___ EXTRACTED INFORMATION ___

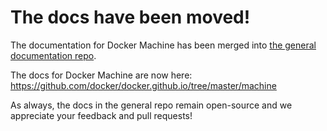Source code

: # The docs have been moved!

The documentation for Docker Machine has been merged into
[the general documentation repo](https://github.com/docker/docker.github.io).

The docs for Docker Machine are now here:
https://github.com/docker/docker.github.io/tree/master/machine

As always, the docs in the general repo remain open-source and we appreciate
your feedback and pull requests!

___

• _PROBLEM TO SOLVE_
Would you return the data exactly as written, without the pictures?

• _WORKED SOLUTION_
Source code

: # The docs have been moved!

The documentation for Docker Machine has been merged into
[the general documentation repo](https://github.com/docker/docker.github.io).

The docs for Docker Machine are now here:
https://github.com/docker/docker.github.io/tree/master/machine

As always, the docs in the general repo remain open-source and we appreciate
your feedback and pull requests!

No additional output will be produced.